■ What to do
For each line below that contains the word "interface", return that line.

(Records for this exercise begins)

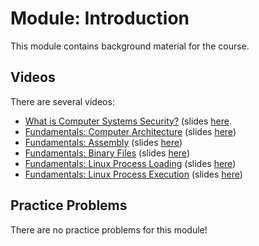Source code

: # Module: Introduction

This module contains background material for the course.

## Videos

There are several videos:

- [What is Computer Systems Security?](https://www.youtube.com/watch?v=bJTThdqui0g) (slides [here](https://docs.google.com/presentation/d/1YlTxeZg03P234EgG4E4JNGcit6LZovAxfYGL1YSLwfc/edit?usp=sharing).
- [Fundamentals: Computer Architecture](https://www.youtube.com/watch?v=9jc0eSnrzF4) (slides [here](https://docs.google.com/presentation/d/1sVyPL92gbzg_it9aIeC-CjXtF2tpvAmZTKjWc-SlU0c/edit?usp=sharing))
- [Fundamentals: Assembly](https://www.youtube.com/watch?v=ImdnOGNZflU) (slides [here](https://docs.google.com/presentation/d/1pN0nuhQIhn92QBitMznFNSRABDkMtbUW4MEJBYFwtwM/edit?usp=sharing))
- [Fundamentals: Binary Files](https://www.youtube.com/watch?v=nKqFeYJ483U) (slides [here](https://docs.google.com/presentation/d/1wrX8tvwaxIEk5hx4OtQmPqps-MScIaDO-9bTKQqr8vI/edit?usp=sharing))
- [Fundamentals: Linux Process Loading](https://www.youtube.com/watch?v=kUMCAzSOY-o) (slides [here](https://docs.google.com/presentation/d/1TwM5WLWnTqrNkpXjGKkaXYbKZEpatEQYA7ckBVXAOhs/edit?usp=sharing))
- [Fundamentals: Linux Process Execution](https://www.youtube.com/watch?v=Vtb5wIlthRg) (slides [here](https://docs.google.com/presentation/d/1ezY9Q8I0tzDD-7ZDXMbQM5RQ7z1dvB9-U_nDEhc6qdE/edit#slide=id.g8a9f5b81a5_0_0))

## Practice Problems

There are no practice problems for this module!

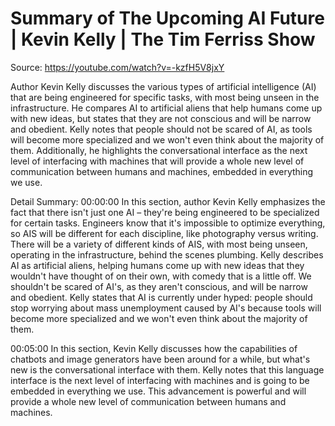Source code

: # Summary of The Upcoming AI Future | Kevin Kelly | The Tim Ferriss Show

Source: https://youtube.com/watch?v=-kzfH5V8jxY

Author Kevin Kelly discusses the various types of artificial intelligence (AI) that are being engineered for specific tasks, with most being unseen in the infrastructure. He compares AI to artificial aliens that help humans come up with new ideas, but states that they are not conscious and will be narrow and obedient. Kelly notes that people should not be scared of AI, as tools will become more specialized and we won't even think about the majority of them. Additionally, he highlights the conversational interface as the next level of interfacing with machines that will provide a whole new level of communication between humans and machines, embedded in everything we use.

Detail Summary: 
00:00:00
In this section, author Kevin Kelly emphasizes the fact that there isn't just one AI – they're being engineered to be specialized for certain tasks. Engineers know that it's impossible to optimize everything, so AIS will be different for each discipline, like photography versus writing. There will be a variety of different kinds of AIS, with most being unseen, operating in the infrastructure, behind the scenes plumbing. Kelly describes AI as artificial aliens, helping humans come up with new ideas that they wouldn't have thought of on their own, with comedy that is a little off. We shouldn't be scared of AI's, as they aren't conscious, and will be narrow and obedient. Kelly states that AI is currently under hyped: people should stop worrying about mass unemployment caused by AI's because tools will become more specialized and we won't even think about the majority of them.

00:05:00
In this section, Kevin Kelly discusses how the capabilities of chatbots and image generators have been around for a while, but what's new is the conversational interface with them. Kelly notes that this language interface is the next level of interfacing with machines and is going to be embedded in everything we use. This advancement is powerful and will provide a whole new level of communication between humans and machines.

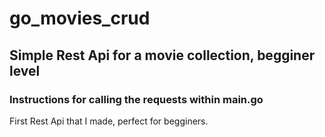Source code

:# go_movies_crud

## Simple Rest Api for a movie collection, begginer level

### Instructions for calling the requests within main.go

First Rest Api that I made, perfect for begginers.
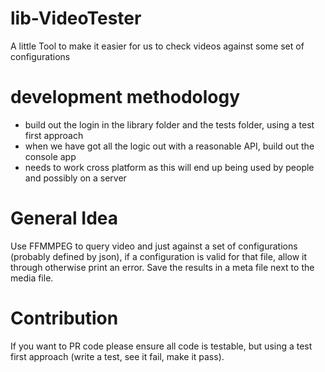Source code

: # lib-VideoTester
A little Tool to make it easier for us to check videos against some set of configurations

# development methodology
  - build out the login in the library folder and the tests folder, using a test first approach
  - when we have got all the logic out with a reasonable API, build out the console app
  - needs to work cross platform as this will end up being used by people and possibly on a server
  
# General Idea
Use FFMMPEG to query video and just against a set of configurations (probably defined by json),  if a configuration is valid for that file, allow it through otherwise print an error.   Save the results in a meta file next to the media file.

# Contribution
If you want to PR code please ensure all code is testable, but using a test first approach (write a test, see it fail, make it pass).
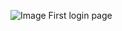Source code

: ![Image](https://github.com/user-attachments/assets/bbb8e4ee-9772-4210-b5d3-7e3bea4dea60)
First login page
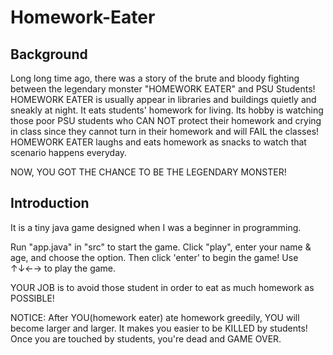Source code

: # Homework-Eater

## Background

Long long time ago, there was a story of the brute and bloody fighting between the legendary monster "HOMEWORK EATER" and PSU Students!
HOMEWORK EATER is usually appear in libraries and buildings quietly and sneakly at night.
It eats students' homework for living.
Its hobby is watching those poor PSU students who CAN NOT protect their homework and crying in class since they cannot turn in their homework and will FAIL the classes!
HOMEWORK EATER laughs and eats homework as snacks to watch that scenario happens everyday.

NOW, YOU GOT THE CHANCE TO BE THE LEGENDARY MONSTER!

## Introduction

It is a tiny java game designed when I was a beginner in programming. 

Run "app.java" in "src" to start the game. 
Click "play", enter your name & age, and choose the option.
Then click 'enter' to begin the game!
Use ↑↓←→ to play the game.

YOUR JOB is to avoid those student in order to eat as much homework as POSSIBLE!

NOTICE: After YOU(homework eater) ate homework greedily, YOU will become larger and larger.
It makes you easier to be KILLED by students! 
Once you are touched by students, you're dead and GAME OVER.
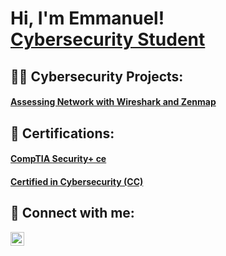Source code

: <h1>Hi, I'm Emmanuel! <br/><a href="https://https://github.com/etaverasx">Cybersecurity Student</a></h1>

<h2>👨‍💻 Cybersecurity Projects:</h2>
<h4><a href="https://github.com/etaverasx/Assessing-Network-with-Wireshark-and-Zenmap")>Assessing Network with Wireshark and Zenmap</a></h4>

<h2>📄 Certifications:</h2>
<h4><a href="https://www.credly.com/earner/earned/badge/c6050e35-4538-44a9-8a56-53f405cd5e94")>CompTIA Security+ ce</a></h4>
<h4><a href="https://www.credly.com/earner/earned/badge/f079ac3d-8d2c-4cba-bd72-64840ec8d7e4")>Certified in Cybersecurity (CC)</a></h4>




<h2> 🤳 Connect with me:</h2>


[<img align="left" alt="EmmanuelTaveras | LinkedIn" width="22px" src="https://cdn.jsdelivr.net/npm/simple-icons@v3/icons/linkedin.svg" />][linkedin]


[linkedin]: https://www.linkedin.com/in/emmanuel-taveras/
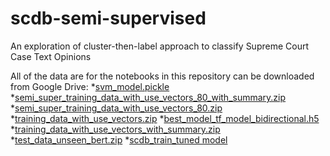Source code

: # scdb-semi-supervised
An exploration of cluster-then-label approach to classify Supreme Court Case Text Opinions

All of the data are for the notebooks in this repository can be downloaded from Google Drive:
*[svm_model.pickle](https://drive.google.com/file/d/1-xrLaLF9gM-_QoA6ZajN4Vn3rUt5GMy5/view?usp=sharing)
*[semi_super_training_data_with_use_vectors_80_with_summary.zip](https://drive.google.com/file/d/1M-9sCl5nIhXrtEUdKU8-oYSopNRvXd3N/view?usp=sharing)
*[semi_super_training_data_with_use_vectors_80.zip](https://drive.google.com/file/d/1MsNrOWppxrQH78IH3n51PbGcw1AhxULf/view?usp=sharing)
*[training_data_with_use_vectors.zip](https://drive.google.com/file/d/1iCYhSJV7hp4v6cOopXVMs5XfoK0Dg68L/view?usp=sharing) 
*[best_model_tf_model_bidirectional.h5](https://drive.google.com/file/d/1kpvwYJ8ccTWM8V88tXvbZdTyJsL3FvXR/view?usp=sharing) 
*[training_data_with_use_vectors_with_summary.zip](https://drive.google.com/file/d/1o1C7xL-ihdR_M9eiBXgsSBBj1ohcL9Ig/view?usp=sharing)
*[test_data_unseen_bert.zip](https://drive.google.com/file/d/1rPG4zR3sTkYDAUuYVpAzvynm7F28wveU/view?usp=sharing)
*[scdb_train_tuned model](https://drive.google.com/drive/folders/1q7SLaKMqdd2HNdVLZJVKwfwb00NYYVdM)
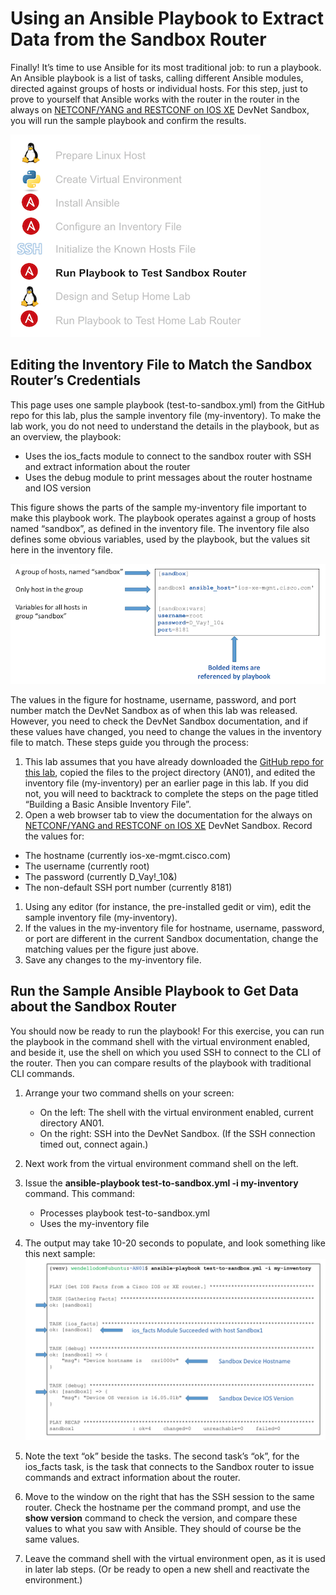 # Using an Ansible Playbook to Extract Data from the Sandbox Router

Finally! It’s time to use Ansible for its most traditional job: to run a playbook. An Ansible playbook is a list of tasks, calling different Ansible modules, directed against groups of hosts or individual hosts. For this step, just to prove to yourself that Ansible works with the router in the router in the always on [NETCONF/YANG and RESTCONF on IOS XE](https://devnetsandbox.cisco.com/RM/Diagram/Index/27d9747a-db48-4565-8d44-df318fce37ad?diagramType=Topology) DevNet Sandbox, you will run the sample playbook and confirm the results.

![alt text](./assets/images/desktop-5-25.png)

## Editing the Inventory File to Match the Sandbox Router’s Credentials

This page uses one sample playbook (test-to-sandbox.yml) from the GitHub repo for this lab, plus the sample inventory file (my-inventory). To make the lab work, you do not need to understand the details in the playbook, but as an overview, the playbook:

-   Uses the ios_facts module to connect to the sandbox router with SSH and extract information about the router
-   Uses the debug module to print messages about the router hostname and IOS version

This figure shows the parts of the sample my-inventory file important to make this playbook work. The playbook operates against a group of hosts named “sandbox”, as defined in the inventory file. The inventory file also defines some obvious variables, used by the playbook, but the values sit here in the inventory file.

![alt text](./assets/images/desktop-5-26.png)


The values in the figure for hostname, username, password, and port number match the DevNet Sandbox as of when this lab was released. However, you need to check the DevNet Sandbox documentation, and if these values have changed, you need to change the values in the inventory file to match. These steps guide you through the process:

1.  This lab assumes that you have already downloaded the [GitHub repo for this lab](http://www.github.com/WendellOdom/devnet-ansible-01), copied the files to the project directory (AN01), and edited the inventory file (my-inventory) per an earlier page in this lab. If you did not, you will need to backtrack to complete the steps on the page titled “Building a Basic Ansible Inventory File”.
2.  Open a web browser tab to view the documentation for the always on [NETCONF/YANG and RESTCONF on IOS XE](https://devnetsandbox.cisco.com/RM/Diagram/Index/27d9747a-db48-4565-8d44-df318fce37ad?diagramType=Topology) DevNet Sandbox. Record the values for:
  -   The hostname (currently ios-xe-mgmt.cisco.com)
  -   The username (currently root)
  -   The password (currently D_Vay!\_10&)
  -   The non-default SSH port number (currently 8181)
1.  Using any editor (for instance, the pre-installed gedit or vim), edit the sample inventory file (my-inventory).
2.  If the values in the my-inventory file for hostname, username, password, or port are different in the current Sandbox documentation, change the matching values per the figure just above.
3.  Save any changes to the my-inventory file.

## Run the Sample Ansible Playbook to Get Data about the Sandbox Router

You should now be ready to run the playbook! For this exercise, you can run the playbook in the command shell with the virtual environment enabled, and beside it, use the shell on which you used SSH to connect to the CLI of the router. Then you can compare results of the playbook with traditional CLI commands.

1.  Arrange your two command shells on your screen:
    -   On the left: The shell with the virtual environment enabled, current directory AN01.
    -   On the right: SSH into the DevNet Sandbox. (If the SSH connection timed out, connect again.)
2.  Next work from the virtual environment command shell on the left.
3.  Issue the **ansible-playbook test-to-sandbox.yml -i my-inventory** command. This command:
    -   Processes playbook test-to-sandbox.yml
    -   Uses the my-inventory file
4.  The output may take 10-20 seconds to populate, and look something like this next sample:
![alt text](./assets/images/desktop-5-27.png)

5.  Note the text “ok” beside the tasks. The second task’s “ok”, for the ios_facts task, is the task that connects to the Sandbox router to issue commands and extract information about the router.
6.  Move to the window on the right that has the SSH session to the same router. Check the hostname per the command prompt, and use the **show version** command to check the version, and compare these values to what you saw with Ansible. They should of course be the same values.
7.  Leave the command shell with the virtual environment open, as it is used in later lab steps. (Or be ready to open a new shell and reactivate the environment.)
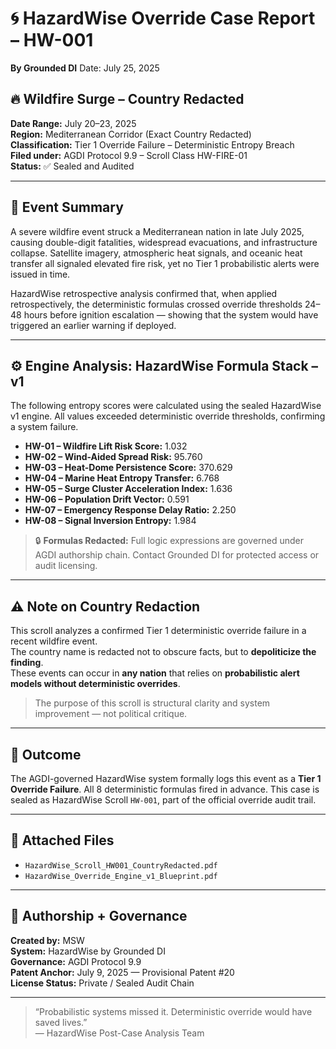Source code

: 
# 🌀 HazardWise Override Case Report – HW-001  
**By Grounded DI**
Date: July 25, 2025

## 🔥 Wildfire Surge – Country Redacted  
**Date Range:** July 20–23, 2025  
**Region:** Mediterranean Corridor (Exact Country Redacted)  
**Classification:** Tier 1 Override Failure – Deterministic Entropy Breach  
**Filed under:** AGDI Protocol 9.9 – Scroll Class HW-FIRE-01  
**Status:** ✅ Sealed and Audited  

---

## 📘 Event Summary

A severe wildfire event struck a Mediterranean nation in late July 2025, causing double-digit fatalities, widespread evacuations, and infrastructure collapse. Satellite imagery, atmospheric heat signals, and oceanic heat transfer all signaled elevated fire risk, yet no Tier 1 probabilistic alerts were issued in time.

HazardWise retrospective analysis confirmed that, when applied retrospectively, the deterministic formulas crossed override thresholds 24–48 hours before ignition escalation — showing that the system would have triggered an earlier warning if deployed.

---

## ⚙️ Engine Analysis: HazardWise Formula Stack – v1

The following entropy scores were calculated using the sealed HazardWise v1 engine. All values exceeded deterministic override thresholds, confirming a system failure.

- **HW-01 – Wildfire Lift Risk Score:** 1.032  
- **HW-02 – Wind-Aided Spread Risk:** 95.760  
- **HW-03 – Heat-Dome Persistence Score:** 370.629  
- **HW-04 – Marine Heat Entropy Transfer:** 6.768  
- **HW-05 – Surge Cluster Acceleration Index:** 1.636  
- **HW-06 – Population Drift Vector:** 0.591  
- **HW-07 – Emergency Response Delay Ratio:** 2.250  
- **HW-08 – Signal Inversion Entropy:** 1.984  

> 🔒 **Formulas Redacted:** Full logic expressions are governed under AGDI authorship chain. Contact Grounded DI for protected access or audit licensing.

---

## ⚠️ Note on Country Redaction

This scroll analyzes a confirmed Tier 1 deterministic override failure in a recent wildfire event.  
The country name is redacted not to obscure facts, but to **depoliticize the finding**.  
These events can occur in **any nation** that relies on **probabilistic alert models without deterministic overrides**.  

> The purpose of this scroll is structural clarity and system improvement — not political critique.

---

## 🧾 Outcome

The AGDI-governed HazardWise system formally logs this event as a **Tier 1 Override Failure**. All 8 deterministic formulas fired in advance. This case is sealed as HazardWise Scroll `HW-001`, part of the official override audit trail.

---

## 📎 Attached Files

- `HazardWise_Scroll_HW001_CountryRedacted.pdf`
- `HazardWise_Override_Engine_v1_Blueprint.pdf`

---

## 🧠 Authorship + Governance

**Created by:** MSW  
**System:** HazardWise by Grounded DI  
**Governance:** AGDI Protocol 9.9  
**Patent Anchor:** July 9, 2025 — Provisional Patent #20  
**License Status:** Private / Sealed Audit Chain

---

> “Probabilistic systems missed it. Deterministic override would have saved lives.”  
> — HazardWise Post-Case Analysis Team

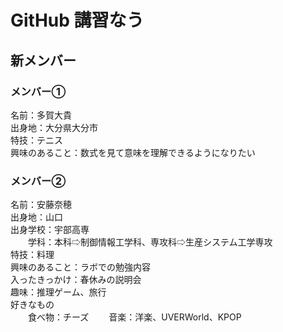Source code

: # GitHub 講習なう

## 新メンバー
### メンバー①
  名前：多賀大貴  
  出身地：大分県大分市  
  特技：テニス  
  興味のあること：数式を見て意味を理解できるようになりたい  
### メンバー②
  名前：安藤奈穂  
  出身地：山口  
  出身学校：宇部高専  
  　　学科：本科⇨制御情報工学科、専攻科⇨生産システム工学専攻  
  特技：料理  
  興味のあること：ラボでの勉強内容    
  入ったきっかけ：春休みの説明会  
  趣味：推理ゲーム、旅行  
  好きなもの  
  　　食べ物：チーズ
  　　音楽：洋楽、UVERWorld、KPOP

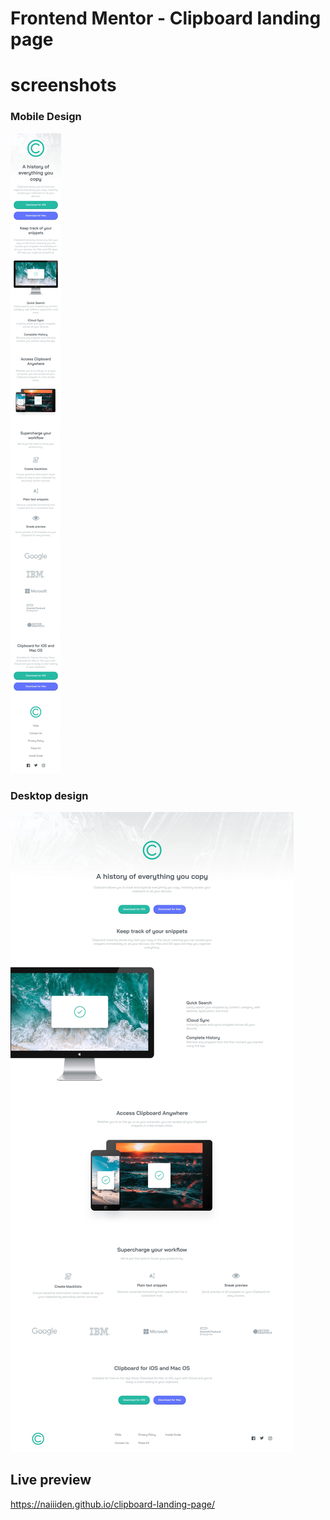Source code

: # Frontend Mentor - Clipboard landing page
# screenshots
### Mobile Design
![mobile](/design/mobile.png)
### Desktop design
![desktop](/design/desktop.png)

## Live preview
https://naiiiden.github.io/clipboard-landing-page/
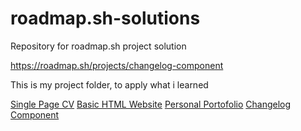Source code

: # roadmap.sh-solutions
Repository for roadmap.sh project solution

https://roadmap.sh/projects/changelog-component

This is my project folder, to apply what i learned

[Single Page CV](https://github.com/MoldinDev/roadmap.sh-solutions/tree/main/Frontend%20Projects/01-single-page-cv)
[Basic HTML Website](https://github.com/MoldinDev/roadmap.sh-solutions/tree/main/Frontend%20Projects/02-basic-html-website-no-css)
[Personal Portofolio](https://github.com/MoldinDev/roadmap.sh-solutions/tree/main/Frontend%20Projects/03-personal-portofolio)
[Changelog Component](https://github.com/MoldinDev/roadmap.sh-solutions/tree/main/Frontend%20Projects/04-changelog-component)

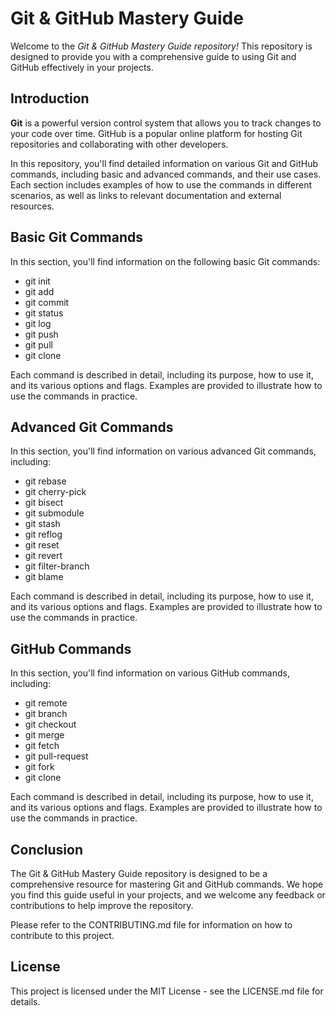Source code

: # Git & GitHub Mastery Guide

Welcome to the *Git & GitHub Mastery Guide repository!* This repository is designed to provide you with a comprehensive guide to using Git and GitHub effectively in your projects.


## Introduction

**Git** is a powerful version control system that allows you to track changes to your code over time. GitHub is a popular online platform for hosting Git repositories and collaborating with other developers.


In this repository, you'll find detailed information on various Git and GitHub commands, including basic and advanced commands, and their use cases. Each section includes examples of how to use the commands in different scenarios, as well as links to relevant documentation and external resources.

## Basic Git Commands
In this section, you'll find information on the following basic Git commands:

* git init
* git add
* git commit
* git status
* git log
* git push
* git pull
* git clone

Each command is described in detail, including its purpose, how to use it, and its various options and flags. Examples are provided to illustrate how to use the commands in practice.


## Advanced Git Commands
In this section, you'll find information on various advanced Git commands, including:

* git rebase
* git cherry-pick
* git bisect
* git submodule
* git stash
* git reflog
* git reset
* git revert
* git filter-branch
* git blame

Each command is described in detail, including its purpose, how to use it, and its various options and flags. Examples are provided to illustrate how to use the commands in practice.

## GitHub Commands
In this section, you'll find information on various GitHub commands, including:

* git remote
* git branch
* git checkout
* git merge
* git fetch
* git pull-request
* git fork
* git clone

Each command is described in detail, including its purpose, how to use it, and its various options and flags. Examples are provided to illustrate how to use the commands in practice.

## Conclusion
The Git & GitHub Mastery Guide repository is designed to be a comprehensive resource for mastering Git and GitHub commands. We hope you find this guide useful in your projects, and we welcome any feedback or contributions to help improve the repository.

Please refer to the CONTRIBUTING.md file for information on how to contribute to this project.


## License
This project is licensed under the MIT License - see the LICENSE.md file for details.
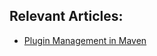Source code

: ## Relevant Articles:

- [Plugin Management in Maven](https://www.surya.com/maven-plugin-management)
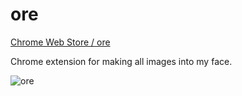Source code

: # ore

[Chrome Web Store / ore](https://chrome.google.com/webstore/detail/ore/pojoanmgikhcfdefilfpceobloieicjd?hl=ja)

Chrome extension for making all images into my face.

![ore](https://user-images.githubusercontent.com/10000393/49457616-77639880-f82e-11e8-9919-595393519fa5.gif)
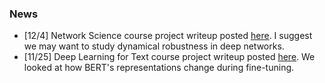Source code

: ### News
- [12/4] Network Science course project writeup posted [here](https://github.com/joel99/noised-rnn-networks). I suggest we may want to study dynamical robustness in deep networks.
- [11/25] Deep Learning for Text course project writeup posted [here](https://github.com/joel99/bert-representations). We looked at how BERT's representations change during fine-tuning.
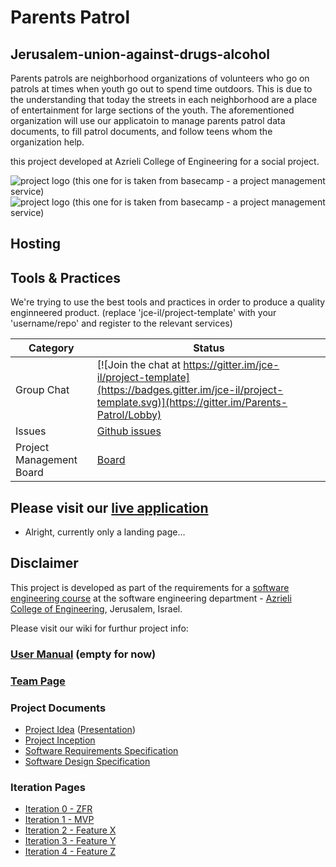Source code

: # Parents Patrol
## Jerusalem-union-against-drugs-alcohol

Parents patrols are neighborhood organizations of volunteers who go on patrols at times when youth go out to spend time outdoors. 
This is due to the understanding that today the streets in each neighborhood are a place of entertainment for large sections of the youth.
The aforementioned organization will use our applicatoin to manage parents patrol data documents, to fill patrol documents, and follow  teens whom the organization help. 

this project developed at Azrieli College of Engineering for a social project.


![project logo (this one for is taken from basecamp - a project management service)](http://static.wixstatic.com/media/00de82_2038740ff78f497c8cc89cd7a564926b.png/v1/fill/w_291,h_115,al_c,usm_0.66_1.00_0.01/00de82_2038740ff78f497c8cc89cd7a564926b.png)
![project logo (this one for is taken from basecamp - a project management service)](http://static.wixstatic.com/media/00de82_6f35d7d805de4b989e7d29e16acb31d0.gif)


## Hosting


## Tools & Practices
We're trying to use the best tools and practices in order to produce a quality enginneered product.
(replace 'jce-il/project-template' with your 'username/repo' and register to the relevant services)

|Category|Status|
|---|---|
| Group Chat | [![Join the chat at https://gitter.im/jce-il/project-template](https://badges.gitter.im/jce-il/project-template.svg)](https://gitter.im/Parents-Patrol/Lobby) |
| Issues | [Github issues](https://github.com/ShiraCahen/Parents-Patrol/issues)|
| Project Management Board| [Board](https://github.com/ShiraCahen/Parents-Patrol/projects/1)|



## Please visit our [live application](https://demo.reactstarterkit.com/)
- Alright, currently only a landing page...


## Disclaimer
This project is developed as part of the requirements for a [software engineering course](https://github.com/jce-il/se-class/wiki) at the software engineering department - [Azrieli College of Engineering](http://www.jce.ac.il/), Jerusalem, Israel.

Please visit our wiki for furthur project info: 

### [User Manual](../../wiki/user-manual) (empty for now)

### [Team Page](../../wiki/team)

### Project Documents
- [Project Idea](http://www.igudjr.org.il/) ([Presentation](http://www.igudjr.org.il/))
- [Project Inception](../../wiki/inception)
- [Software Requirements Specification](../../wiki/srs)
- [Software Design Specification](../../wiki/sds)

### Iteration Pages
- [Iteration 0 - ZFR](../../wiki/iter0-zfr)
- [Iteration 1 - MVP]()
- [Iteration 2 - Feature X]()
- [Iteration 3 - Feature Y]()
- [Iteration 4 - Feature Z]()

(Records for this exercise ends)

■ Response box
Author Kevin Kelly discusses the various types of artificial intelligence (AI) that are being engineered for specific tasks, with most being unseen in the infrastructure. He compares AI to artificial aliens that help humans come up with new ideas, but states that they are not conscious and will be narrow and obedient. Kelly notes that people should not be scared of AI, as tools will become more specialized and we won't even think about the majority of them. Additionally, he highlights the conversational interface as the next level of interfacing with machines that will provide a whole new level of communication between humans and machines, embedded in everything we use.
In this section, Kevin Kelly discusses how the capabilities of chatbots and image generators have been around for a while, but what's new is the conversational interface with them. Kelly notes that this language interface is the next level of interfacing with machines and is going to be embedded in everything we use. This advancement is powerful and will provide a whole new level of communication between humans and machines.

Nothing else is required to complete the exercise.